Start of Data provided

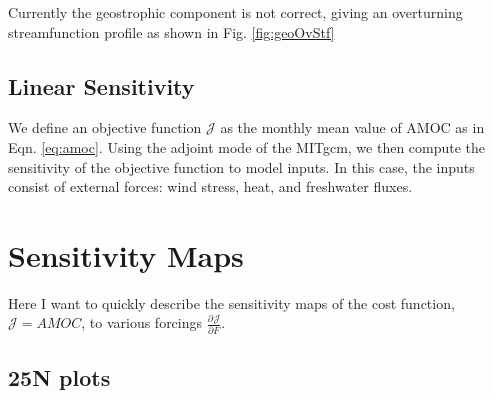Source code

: \documentclass[a4paper,11pt]{article}
\newcommand{\pderiv}[3][]{%
  \ensuremath{\frac{\partial^{#1} {#2}}{\partial {#3}^{#1}}}}
\begin{document}
    Currently the geostrophic component is not correct, giving an overturning streamfunction profile as shown in Fig. \ref{fig:geoOvStf}
    

   
  \subsection{Linear Sensitivity}
  \label{linearSensitivity}
  
  We define an objective function $\mathcal{J}$ as the monthly mean value of AMOC as in Eqn. \ref{eq:amoc}. Using the adjoint mode of the MITgcm, we then compute the sensitivity of the objective function to model inputs. In this case, the inputs consist of external forces: wind stress, heat, and freshwater fluxes. 
  

 \section{Sensitivity Maps}

  Here I want to quickly describe the sensitivity maps of the cost function, $\mathcal{J} = AMOC$, to various forcings $\pderiv{\mathcal{J}}{F}$. 

    \subsection{25N plots}
\end{document}
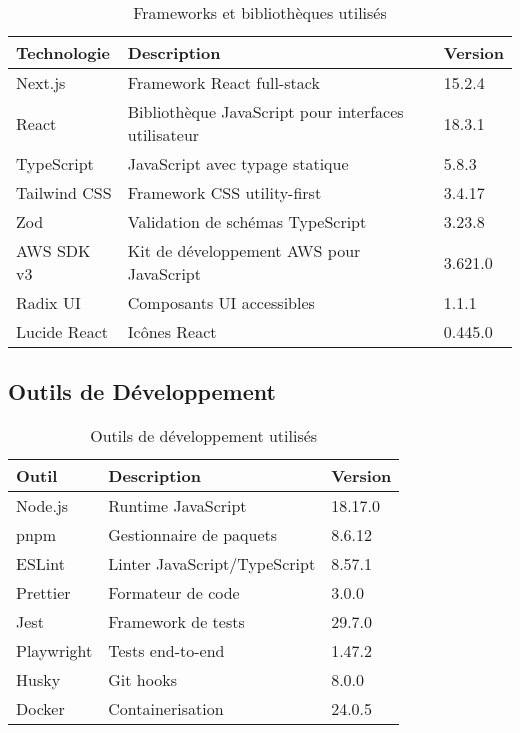 \begin{table}[H]
    \centering
    \begin{tabularx}{\textwidth}{|l|X|l|}
        \hline
        \textbf{Technologie} & \textbf{Description} & \textbf{Version} \\
        \hline
        Next.js & Framework React full-stack & 15.2.4 \\
        \hline
        React & Bibliothèque JavaScript pour interfaces utilisateur & 18.3.1 \\
        \hline
        TypeScript & JavaScript avec typage statique & 5.8.3 \\
        \hline
        Tailwind CSS & Framework CSS utility-first & 3.4.17 \\
        \hline
        Zod & Validation de schémas TypeScript & 3.23.8 \\
        \hline
        AWS SDK v3 & Kit de développement AWS pour JavaScript & 3.621.0 \\
        \hline
        Radix UI & Composants UI accessibles & 1.1.1 \\
        \hline
        Lucide React & Icônes React & 0.445.0 \\
        \hline
    \end{tabularx}
    \caption{Frameworks et bibliothèques utilisés}
    \label{tab:frameworks}
\end{table}

\subsection{Outils de Développement}

\begin{table}[H]
    \centering
    \begin{tabularx}{\textwidth}{|l|X|l|}
        \hline
        \textbf{Outil} & \textbf{Description} & \textbf{Version} \\
        \hline
        Node.js & Runtime JavaScript & 18.17.0 \\
        \hline
        pnpm & Gestionnaire de paquets & 8.6.12 \\
        \hline
        ESLint & Linter JavaScript/TypeScript & 8.57.1 \\
        \hline
        Prettier & Formateur de code & 3.0.0 \\
        \hline
        Jest & Framework de tests & 29.7.0 \\
        \hline
        Playwright & Tests end-to-end & 1.47.2 \\
        \hline
        Husky & Git hooks & 8.0.0 \\
        \hline
        Docker & Containerisation & 24.0.5 \\
        \hline
    \end{tabularx}
    \caption{Outils de développement utilisés}
    \label{tab:dev_tools_ref}
\end{table}

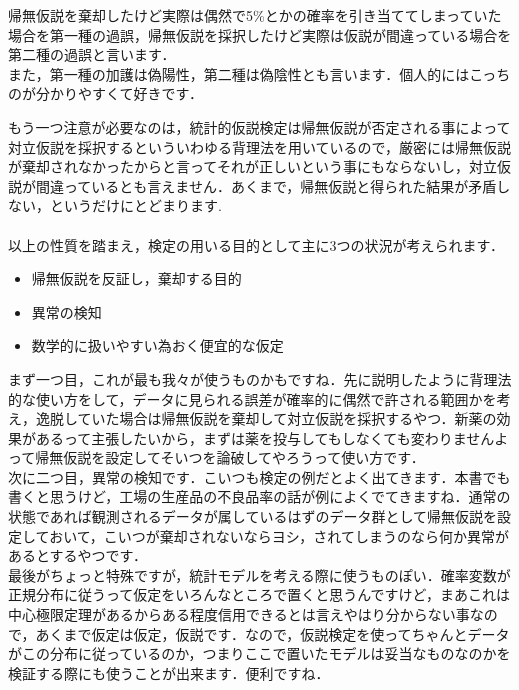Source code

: \documentclass[11pt,a4paper]{ujreport} 	%
\begin{document}
帰無仮説を棄却したけど実際は偶然で5\%とかの確率を引き当ててしまっていた場合を第一種の過誤，帰無仮説を採択したけど実際は仮説が間違っている場合を第二種の過誤と言います．\\

また，第一種の加護は偽陽性，第二種は偽陰性とも言います．個人的にはこっちのが分かりやすくて好きです．

もう一つ注意が必要なのは，統計的仮説検定は帰無仮説が否定される事によって対立仮説を採択するといういわゆる背理法を用いているので，厳密には帰無仮説が棄却されなかったからと言ってそれが正しいという事にもならないし，対立仮説が間違っているとも言えません．あくまで，帰無仮説と得られた結果が矛盾しない，というだけにとどまります. \\\\

以上の性質を踏まえ，検定の用いる目的として主に3つの状況が考えられます．\\

\begin{itemize}
  \item 帰無仮説を反証し，棄却する目的
  \item 異常の検知
  \item 数学的に扱いやすい為おく便宜的な仮定
\end{itemize}

まず一つ目，これが最も我々が使うものかもですね．先に説明したように背理法的な使い方をして，データに見られる誤差が確率的に偶然で許される範囲かを考え，逸脱していた場合は帰無仮説を棄却して対立仮説を採択するやつ．新薬の効果があるって主張したいから，まずは薬を投与してもしなくても変わりませんよって帰無仮説を設定してそいつを論破してやろうって使い方です．\\

次に二つ目，異常の検知です．こいつも検定の例だとよく出てきます．本書でも書くと思うけど，工場の生産品の不良品率の話が例によくでてきますね．通常の状態であれば観測されるデータが属しているはずのデータ群として帰無仮説を設定しておいて，こいつが棄却されないならヨシ，されてしまうのなら何か異常があるとするやつです．\\

最後がちょっと特殊ですが，統計モデルを考える際に使うものぽい．確率変数が正規分布に従うって仮定をいろんなところで置くと思うんですけど，まあこれは中心極限定理があるからある程度信用できるとは言えやはり分からない事なので，あくまで仮定は仮定，仮説です．なので，仮説検定を使ってちゃんとデータがこの分布に従っているのか，つまりここで置いたモデルは妥当なものなのかを検証する際にも使うことが出来ます．便利ですね．
\end{document}
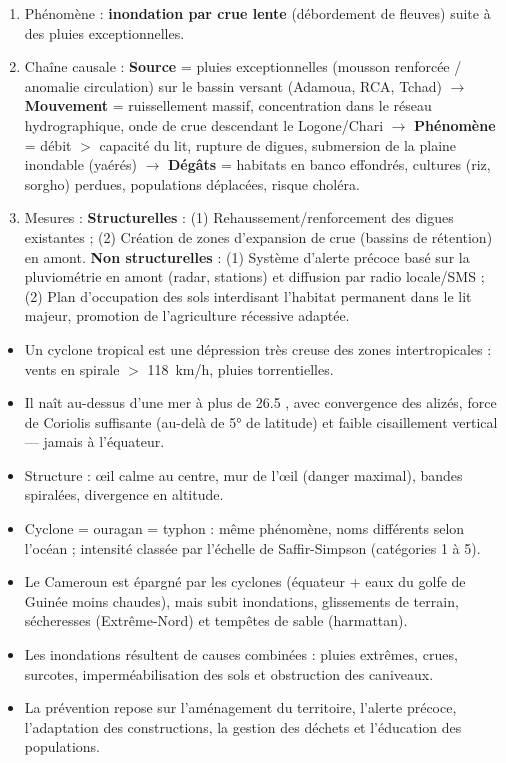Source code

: \documentclass[11pt]{article}
\begin{document}
\begin{corrige}
\begin{enumerate}
\item Phénomène : \textbf{inondation par crue lente} (débordement de fleuves) suite à des pluies exceptionnelles.
\item Chaîne causale : \textbf{Source} = pluies exceptionnelles (mousson renforcée / anomalie circulation) sur le bassin versant (Adamoua, RCA, Tchad) $\rightarrow$ \textbf{Mouvement} = ruissellement massif, concentration dans le réseau hydrographique, onde de crue descendant le Logone/Chari $\rightarrow$ \textbf{Phénomène} = débit $>$ capacité du lit, rupture de digues, submersion de la plaine inondable (yaérés) $\rightarrow$ \textbf{Dégâts} = habitats en banco effondrés, cultures (riz, sorgho) perdues, populations déplacées, risque choléra.
\item Mesures : \textbf{Structurelles} : (1) Rehaussement/renforcement des digues existantes ; (2) Création de zones d'expansion de crue (bassins de rétention) en amont. \textbf{Non structurelles} : (1) Système d'alerte précoce basé sur la pluviométrie en amont (radar, stations) et diffusion par radio locale/SMS ; (2) Plan d'occupation des sols interdisant l'habitat permanent dans le lit majeur, promotion de l'agriculture récessive adaptée.
\end{enumerate}
\end{corrige}

\begin{aretenir}
\begin{itemize}
\item Un cyclone tropical est une dépression très creuse des zones intertropicales : vents en spirale $>$ \SI{118}{km/h}, pluies torrentielles.
\item Il naît au-dessus d'une mer à plus de \num{26,5} \textcelsius{}, avec convergence des alizés, force de Coriolis suffisante (au-delà de 5° de latitude) et faible cisaillement vertical — jamais à l'équateur.
\item Structure : œil calme au centre, mur de l'œil (danger maximal), bandes spiralées, divergence en altitude.
\item Cyclone = ouragan = typhon : même phénomène, noms différents selon l'océan ; intensité classée par l'échelle de Saffir-Simpson (catégories 1 à 5).
\item Le Cameroun est épargné par les cyclones (équateur + eaux du golfe de Guinée moins chaudes), mais subit inondations, glissements de terrain, sécheresses (Extrême-Nord) et tempêtes de sable (harmattan).
\item Les inondations résultent de causes combinées : pluies extrêmes, crues, surcotes, imperméabilisation des sols et obstruction des caniveaux.
\item La prévention repose sur l'aménagement du territoire, l'alerte précoce, l'adaptation des constructions, la gestion des déchets et l'éducation des populations.
\end{itemize}
\end{aretenir}
\end{document}
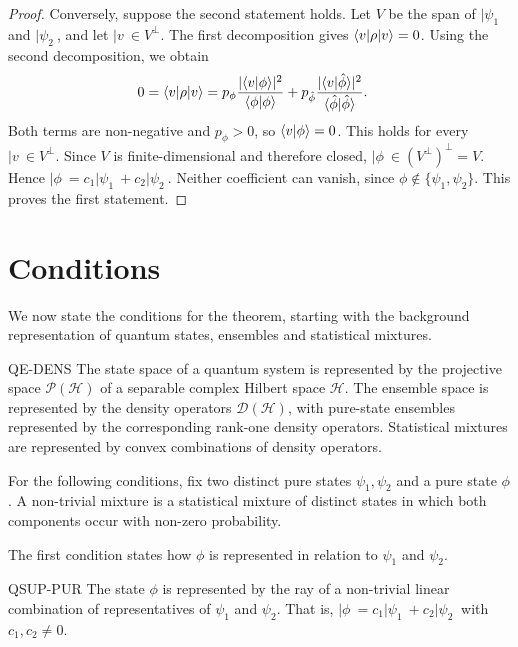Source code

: \documentclass{techbrief}
\begin{document}
\begin{proof}
	Conversely, suppose the second statement holds. Let $V$ be the span of $|\psi_1\>$ and $|\psi_2\>$, and let $|v\>\in V^\perp$. The first decomposition gives $\langle v|\rho|v\rangle=0$. Using the second decomposition, we obtain
	\begin{equation*}
		\begin{aligned}
			0=\langle v|\rho|v\rangle
			&=p_\phi\frac{|\langle v|\phi\rangle|^2}{\langle\phi|\phi\rangle}
			+p_{\hat{\phi}}\frac{|\langle v|\hat{\phi}\rangle|^2}{\langle\hat{\phi}|\hat{\phi}\rangle}.
		\end{aligned}
	\end{equation*}
	Both terms are non-negative and $p_\phi>0$, so $\langle v|\phi\rangle=0$. This holds for every $|v\>\in V^\perp$. Since $V$ is finite-dimensional and therefore closed, $|\phi\>\in(V^\perp)^\perp=V$. Hence $|\phi\>=c_1|\psi_1\>+c_2|\psi_2\>$. Neither coefficient can vanish, since $\phi\notin\{\psi_1,\psi_2\}$. This proves the first statement.
\end{proof}

\section{Conditions}

We now state the conditions for the theorem, starting with the background representation of quantum states, ensembles and statistical mixtures.

\begin{condition}{QE-DENS}
	The state space of a quantum system is represented by the projective space $\mathcal{P}(\mathcal{H})$ of a separable complex Hilbert space $\mathcal{H}$. The ensemble space is represented by the density operators $\mathcal{D}(\mathcal{H})$, with pure-state ensembles represented by the corresponding rank-one density operators. Statistical mixtures are represented by convex combinations of density operators.
\end{condition}

For the following conditions, fix two distinct pure states $\psi_1,\psi_2$ and a pure state $\phi$. A non-trivial mixture is a statistical mixture of distinct states in which both components occur with non-zero probability.

The first condition states how $\phi$ is represented in relation to $\psi_1$ and $\psi_2$.

\begin{condition}{QSUP-PUR}
	The state $\phi$ is represented by the ray of a non-trivial linear combination of representatives of $\psi_1$ and $\psi_2$. That is, $|\phi\>=c_1|\psi_1\>+c_2|\psi_2\>$ with $c_1,c_2\neq0$.
\end{condition}
\end{document}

End of Data provided

If a line in the records contains "Description", report it.

        \textbf{Technologie} & \textbf{Description} & \textbf{Version} \\
        \textbf{Outil} & \textbf{Description} & \textbf{Version} \\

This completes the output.